El denso debate que nuestro país está viviendo por obra de los recientes casos de corrupción aparecidos en nuestra vida política y económica anda mereciendo serias reflexiones que, a mi entender, se ciñen a la conexión entre el fenómeno de la corrupción y el terreno jurídico, la responsabilidad de un partido-Gobierno o, incluso, algunas peligrosas conexiones con el mismo régimen establecido. Con el régimen democrático. Pero poco se ha dicho sobre lo que nos parece el núcleo fundamental del problema. Los indiscutibles lazos que unen la corrupción con los rasgos de la actual sociedad española.

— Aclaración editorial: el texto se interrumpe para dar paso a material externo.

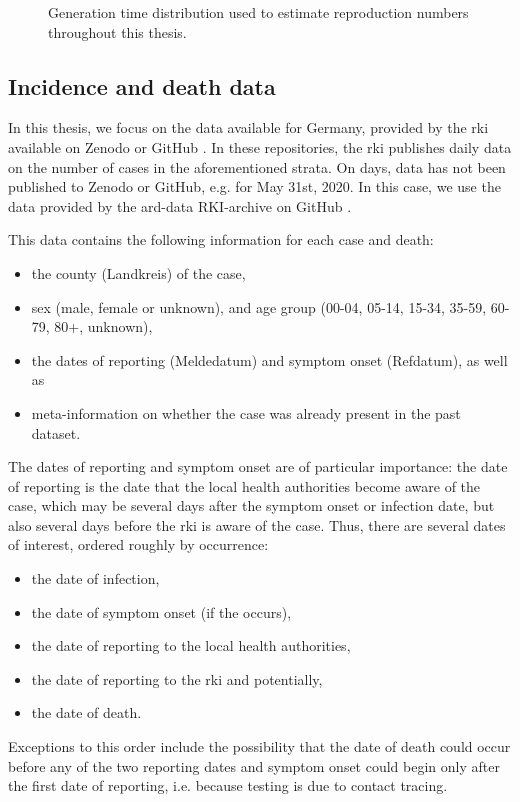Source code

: \begin{figure}
    \resizebox{\textwidth}{!}{%
    }
    \caption{Generation time distribution used to estimate reproduction numbers throughout this thesis.}
    \label{fig:generation_time}
\end{figure}

\subsection{Incidence and death data}
In this thesis, we focus on the data available for Germany, provided by the \acrshort{rki} available on Zenodo \citep{RobertKoch-Institut2024SARSCoV2} or GitHub \citep{RobertKoch-Institut2024SARSCoV2a}. In these repositories, the \acrshort{rki} publishes daily data on the number of cases in the aforementioned strata. On days, data has not been published to Zenodo or GitHub, e.g. for May 31st, 2020. In this case, we use the data provided by the ard-data RKI-archive on GitHub \citep{MichaelKreil2022RKICoronaDatenArchiv}. 

This data contains the following information for each case and death:
\begin{itemize}
    \item the county (Landkreis) of the case,
    \item sex (male, female or unknown), and age group (00-04, 05-14, 15-34, 35-59, 60-79, 80+, unknown),
    \item the dates of reporting (Meldedatum) and symptom onset (Refdatum), as well as
    \item meta-information on whether the case was already present in the past dataset.
\end{itemize}

The dates of reporting and symptom onset are of particular importance: the date of reporting is the date that the local health authorities become aware of the case, which may be several days after the symptom onset or infection date, but also several days before the \acrshort{rki} is aware of the case. Thus, there are several dates of interest, ordered roughly by occurrence: 
\begin{itemize}
    \item the date of infection, 
    \item the date of symptom onset (if the occurs), 
    \item the date of reporting to the local health authorities,
    \item the date of reporting to the \acrshort{rki} and potentially,
    \item the date of death.
\end{itemize}
Exceptions to this order include the possibility that the date of death could occur before any of the two reporting dates and symptom onset could begin only after the first date of reporting, i.e. because testing is due to contact tracing.

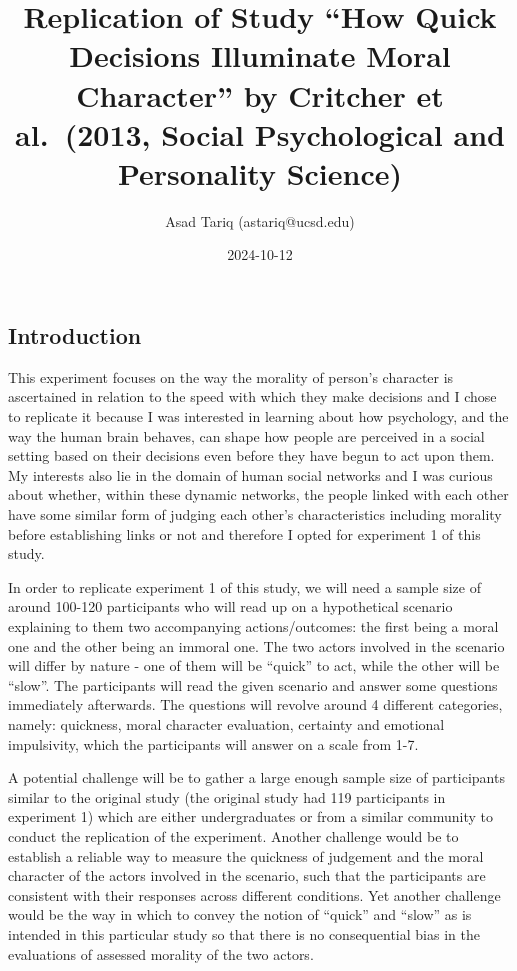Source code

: \documentclass[
  letterpaper,
  DIV=11,
  numbers=noendperiod]{scrartcl}
\title{Replication of Study ``How Quick Decisions Illuminate Moral
Character'' by Critcher et al.~(2013, Social Psychological and
Personality Science)}
\author{Asad Tariq (astariq@ucsd.edu)}
\date{2024-10-12}
\renewcommand*\contentsname{Table of contents}
\newcommand\contentsname{Table of contents}
\begin{document}
\maketitle

\renewcommand*\contentsname{Table of contents}
{
\hypersetup{linkcolor=}
\setcounter{tocdepth}{3}
\tableofcontents
}

\subsection{Introduction}\label{introduction}

This experiment focuses on the way the morality of person's character is
ascertained in relation to the speed with which they make decisions and
I chose to replicate it because I was interested in learning about how
psychology, and the way the human brain behaves, can shape how people
are perceived in a social setting based on their decisions even before
they have begun to act upon them. My interests also lie in the domain of
human social networks and I was curious about whether, within these
dynamic networks, the people linked with each other have some similar
form of judging each other's characteristics including morality before
establishing links or not and therefore I opted for experiment 1 of this
study.

In order to replicate experiment 1 of this study, we will need a sample
size of around 100-120 participants who will read up on a hypothetical
scenario explaining to them two accompanying actions/outcomes: the first
being a moral one and the other being an immoral one. The two actors
involved in the scenario will differ by nature - one of them will be
``quick'' to act, while the other will be ``slow''. The participants
will read the given scenario and answer some questions immediately
afterwards. The questions will revolve around 4 different categories,
namely: quickness, moral character evaluation, certainty and emotional
impulsivity, which the participants will answer on a scale from 1-7.

A potential challenge will be to gather a large enough sample size of
participants similar to the original study (the original study had 119
participants in experiment 1) which are either undergraduates or from a
similar community to conduct the replication of the experiment. Another
challenge would be to establish a reliable way to measure the quickness
of judgement and the moral character of the actors involved in the
scenario, such that the participants are consistent with their responses
across different conditions. Yet another challenge would be the way in
which to convey the notion of ``quick'' and ``slow'' as is intended in
this particular study so that there is no consequential bias in the
evaluations of assessed morality of the two actors.
\end{document}
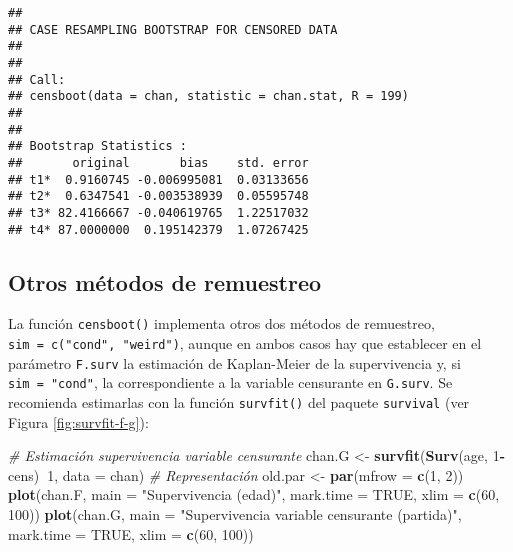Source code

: \documentclass[
]{book}
\newenvironment{Shaded}{\begin{snugshade}}{\end{snugshade}}
\newcommand{\CommentTok}[1]{\textcolor[rgb]{0.56,0.35,0.01}{\textit{#1}}}
\newcommand{\DataTypeTok}[1]{\textcolor[rgb]{0.13,0.29,0.53}{#1}}
\newcommand{\DecValTok}[1]{\textcolor[rgb]{0.00,0.00,0.81}{#1}}
\newcommand{\KeywordTok}[1]{\textcolor[rgb]{0.13,0.29,0.53}{\textbf{#1}}}
\newcommand{\NormalTok}[1]{#1}
\newcommand{\OperatorTok}[1]{\textcolor[rgb]{0.81,0.36,0.00}{\textbf{#1}}}
\newcommand{\OtherTok}[1]{\textcolor[rgb]{0.56,0.35,0.01}{#1}}
\newcommand{\StringTok}[1]{\textcolor[rgb]{0.31,0.60,0.02}{#1}}
\theoremstyle{break}
\theoremstyle{definition}
\theoremstyle{definition}
\theoremstyle{definition}
\theoremstyle{remark}
\begin{document}
\begin{verbatim}
## 
## CASE RESAMPLING BOOTSTRAP FOR CENSORED DATA
## 
## 
## Call:
## censboot(data = chan, statistic = chan.stat, R = 199)
## 
## 
## Bootstrap Statistics :
##       original       bias    std. error
## t1*  0.9160745 -0.006995081  0.03133656
## t2*  0.6347541 -0.003538939  0.05595748
## t3* 82.4166667 -0.040619765  1.22517032
## t4* 87.0000000  0.195142379  1.07267425
\end{verbatim}

\hypertarget{otros-muxe9todos-de-remuestreo}{%
\subsection{Otros métodos de remuestreo}\label{otros-muxe9todos-de-remuestreo}}

La función \texttt{censboot()} implementa otros dos métodos de remuestreo,
\texttt{sim\ =\ c("cond",\ "weird")}, aunque en ambos casos hay que establecer en el
parámetro \texttt{F.surv} la estimación de Kaplan-Meier de la supervivencia y,
si \texttt{sim\ =\ "cond"}, la correspondiente a la variable censurante en \texttt{G.surv}.
Se recomienda estimarlas con la función \texttt{survfit()} del paquete \texttt{survival}
(ver Figura \ref{fig:survfit-f-g}):

\begin{Shaded}
\begin{Highlighting}[]
\CommentTok{# Estimación supervivencia variable censurante}
\NormalTok{chan.G <-}\StringTok{ }\KeywordTok{survfit}\NormalTok{(}\KeywordTok{Surv}\NormalTok{(age, }\DecValTok{1}\OperatorTok{-}\NormalTok{cens)}\OperatorTok{~}\DecValTok{1}\NormalTok{, }\DataTypeTok{data =}\NormalTok{ chan)}
\CommentTok{# Representación}
\NormalTok{old.par <-}\StringTok{ }\KeywordTok{par}\NormalTok{(}\DataTypeTok{mfrow =} \KeywordTok{c}\NormalTok{(}\DecValTok{1}\NormalTok{, }\DecValTok{2}\NormalTok{))}
\KeywordTok{plot}\NormalTok{(chan.F, }\DataTypeTok{main =} \StringTok{"Supervivencia (edad)"}\NormalTok{, }\DataTypeTok{mark.time =} \OtherTok{TRUE}\NormalTok{, }
    \DataTypeTok{xlim =} \KeywordTok{c}\NormalTok{(}\DecValTok{60}\NormalTok{, }\DecValTok{100}\NormalTok{))}
\KeywordTok{plot}\NormalTok{(chan.G, }\DataTypeTok{main =} \StringTok{"Supervivencia variable censurante (partida)"}\NormalTok{, }
     \DataTypeTok{mark.time =} \OtherTok{TRUE}\NormalTok{, }\DataTypeTok{xlim =} \KeywordTok{c}\NormalTok{(}\DecValTok{60}\NormalTok{, }\DecValTok{100}\NormalTok{))}
\end{Highlighting}
\end{Shaded}
\end{document}
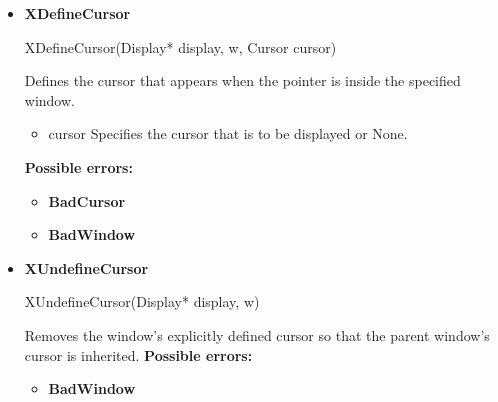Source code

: \documentclass{report}
\begin{document}
\begin{itemize}
        \item \textbf{XDefineCursor}
            \bigbreak \noindent 
            \begin{cppcode}
                XDefineCursor(Display* display, w, Cursor cursor)
            \end{cppcode}
            \bigbreak \noindent
            Defines the cursor that appears when the pointer is inside the specified window.
            \begin{itemize}
                \item cursor Specifies the cursor that is to be displayed or None.
            \end{itemize}
            \bigbreak \noindent
            \textbf{Possible errors:}
            \begin{itemize}
                \item \textbf{BadCursor}
                \item \textbf{BadWindow}
            \end{itemize}
        \item \textbf{XUndefineCursor}
            \bigbreak \noindent 
            \begin{cppcode}
                XUndefineCursor(Display* display, w)
            \end{cppcode}
            \bigbreak \noindent
            Removes the window's explicitly defined cursor so that the parent window's cursor is inherited.
            \bigbreak \noindent
            \textbf{Possible errors:}
            \begin{itemize}
                \item \textbf{BadWindow}
            \end{itemize}

    \end{itemize}

    \pagebreak 
\end{document}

Ahí, mucho más que en ningún otro lugar, radica lo complejo y, a la vez, lo grave del asunto.En el Libro VII de la Política, cuando Aristóteles analiza las medidas necesarias para asegurar la permanencia de los regímenes políticos, destaca la máxima importancia de "la educación de acuerdo con el régimen, que ahora todos descuidan". Y añade el estagirita: "Porque de nada sirven las leyes más útiles, aun ratificadas unánimemente por todo el cuerpo civil, si los ciudadanos no son entrenados y educados en el régimen, democráticamente si la legislación es democrática, y oligárquicamente si es oligárgica". Pese a la conocida relatividad aristotélica sobre las formas de gobierno, estas palabras apuntan a algo que "todos parecen olvidar". Para que se pueda hablar de una democracia y, sobre todo, de una democracia estable, Consolidada y con visos de perdurabilidad, tiene que existir, sobre todo, una sociedad democrática. Todo un axioma para gobernantes y gobernados. Algo que no aparece en los textos constitucionales, pero de lo que, por paradoja, acaba dependiendo la misma vigencia de cualquier constitución.

En la moderna ciencia política, esta empresa se ha dado en llamar socialización política. Sin ella, de poco valen los entramados jurídicos de la naturaleza que fueren. Y uno de los ingredientes básicos de una sociedad democrática es la existencia de una cultura cívica, sobre cuyo contenido también ha corrido abundante tinta desde la conocida obra con dicho título de Almond y Verba.

Ahí está nuestro punto de partida. Para quien cree que ninguna empresa política tiene valor superior al de la vida humana, acaso sea posible afirmar que en nuestro país fuimos capaces de hacer una buena transición, pero nos ha quedado poca fuerza para hacer también una buena democracia. Tuvimos el gran acuerdo de transitar del autoritarismo a la democracia sin trauma, sin revanchismo, sin sangre. Surgió un texto constitucional de consenso que ahí sigue. Y un entramado de instituciones, reglas de juego y hasta una nueva estructuración del Estado que siguen caminando como pueden. Me jor o peor.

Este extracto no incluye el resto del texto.